From Historical OpenStreetMap data to customized training samples for geospatial machine learning
Hao Li and Zhaoyan Wu
Recently, OpenStreetMap (OSM) shows great potentials in providing massive and freely accessible training samples to further empower geospatial machine learning activities. We developed a flexible framework to automatically generate customized training samples from historical OSM data, which in the meantime provide the OSM intrinsic quality measurements as an additional feature. Moreover, different satellite imagery APIs and machine learning tasks are supported within the framework.
After more than a decade rapid development of volunteered geographic information (VGI), VGI has already become one of the most important research topics in GIScience community [1]. Almost in the meantime, we have witnessed the ever-fast growth of geospatial machine learning technologies in intelligent GiServices [2] or addressing remote sensing tasks [3], for instance land use land cover classification, object detection, and change detection. Nevertheless, the lack of abundant training samples as well as accurate semantic information has been long identified as a modelling bottleneck of such data-hungry machine learning application. Correspondingly, OpenStreetMap (OSM) shows great potentials in tackling this bottleneck challenge by providing massive and freely accessible geospatial training samples [4]. More importantly, OSM has exclusive access to its full historical data [5], which could be further analyzed and employed to provide intrinsic data quality measurements of the training samples. Therefore, a flexible framework for labeling customized geospatial objects using historical OSM data allows more effective and efficient machine learning.

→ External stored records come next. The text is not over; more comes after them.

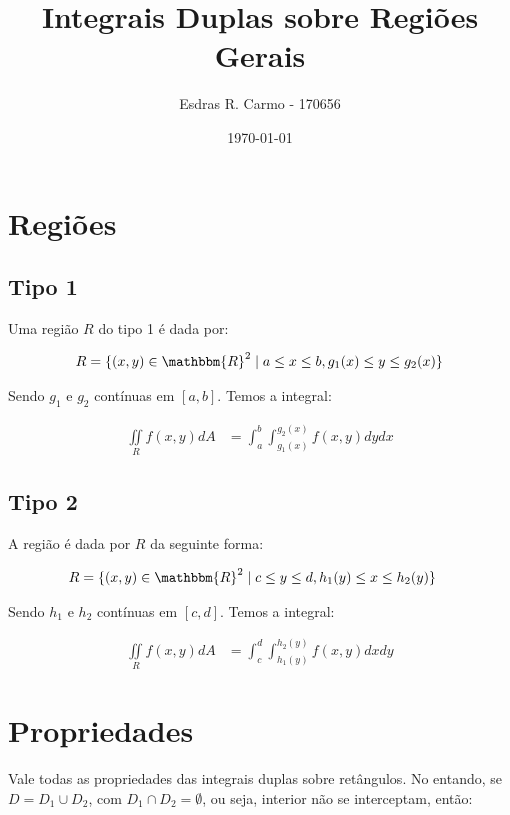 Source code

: \documentclass{article}
\author{Esdras R. Carmo - 170656}
\title{Integrais Duplas sobre Regiões Gerais}
\date{\today}
\newcommand{\doubleint}[1] {\iint\limits_R #1 dA}
\theoremstyle{definition}
\begin{document}
    \maketitle

    \section{Regiões}
        \subsection{Tipo 1}
            Uma região $R$ do tipo 1 é dada por:

            \begin{align*}
                R &= \{ (x, y) \in \mathbbm{R}^2 \mid a \leq x \leq b, g_1(x) \leq y \leq g_2(x) \}\\
            \end{align*}

            Sendo $g_1$ e $g_2$ contínuas em $[a, b]$. Temos a integral:

            \begin{align*}
                \doubleint{f(x,y)} &= \int_a^b \int_{g_1(x)}^{g_2(x)} f(x,y) dy dx
            \end{align*}

        \subsection{Tipo 2}
            A região é dada por $R$ da seguinte forma:

            \begin{align*}
                R &= \{ (x, y) \in \mathbbm{R}^2 \mid c \leq y \leq d, h_1(y) \leq x \leq h_2(y) \}
            \end{align*}

            Sendo $h_1$ e $h_2$ contínuas em $[c, d]$. Temos a integral:
            
            \begin{align*}
                \doubleint{f(x,y)} &= \int_c^d \int_{h_1(y)}^{h_2(y)} f(x,y) dx dy
            \end{align*}

    \section{Propriedades}
        Vale todas as propriedades das integrais duplas sobre retângulos. No entando, se $D = D_1 \cup D_2$, com
        $D_1 \cap D_2 = \emptyset$, ou seja, interior não se interceptam, então:
\end{document}
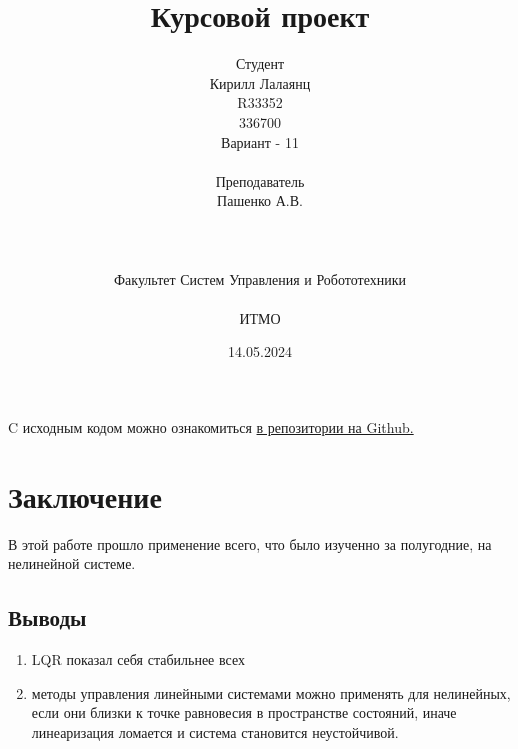 \documentclass[16pt]{article}
\title{Курсовой проект}
\author{
Студент \\
Кирилл Лалаянц\\
R33352\\
336700\\
Вариант - 11\\
\\
Преподаватель\\
Пашенко А.В. \\
\\
\\
\\
Факультет Систем Управления и Робототехники\\
\\
ИТМО\\
}
\date{14.05.2024}
\begin{document}
\maketitle
\newpage
\tableofcontents
\thispagestyle{empty}

\newpage
\setcounter{page}{1}
C исходным кодом можно ознакомиться \href{https://github.com/lalayants/control-theory-itmo-2023-2024}{в репозитории на Github.}


\newpage

\FloatBarrier

\newpage

\FloatBarrier

\newpage

\FloatBarrier

\newpage

\FloatBarrier

\newpage

\FloatBarrier

\newpage

\FloatBarrier

\newpage
\newpage
\section{Заключение}
В этой работе прошло применение всего, что было изученно за полугодние, на нелинейной системе.
\subsection{Выводы}
\begin{enumerate}
   \item LQR показал себя стабильнее всех 
   \item методы управления линейными системами можно применять для нелинейных, если они близки к точке равновесия в пространстве состояний, иначе линеаризация ломается и система становится неустойчивой.
\end{enumerate}
\end{document}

This work approaches the topic of labeling geospatial machine learning samples by providing a flexible framework for automatically customized training samples generation and intrinsic data quality measurement. In more detail, we explored the historical OSM data for twofold purposes of feature extraction and intrinsic assessment. For examples, when training a building detection convolutional neural networks (CNNs), the OSM features with tags as building=residential or building=house are certainly of interests while the data quality of such features might play an important role later in the CNNs training phase. Therefore, besides the acquisition of the user-defined OSM features, we provide additional intrinsic quality measurements. Currently, we consider some basic statistics, such as the areas of buildings tagged with different OSM tags, the amount of distinct contributors in the last six months, or the equisdistance of polygons with landuse=cropland etc , since the existing research suggested that the lower equisdistance of the current polygon, the better relative quality of the polygon, which due to the further refining and editing from users [6]. In the future, one could also easily extend the current framework and develop other sophisticated quality indicators for specific “fitness-for-use” purposes.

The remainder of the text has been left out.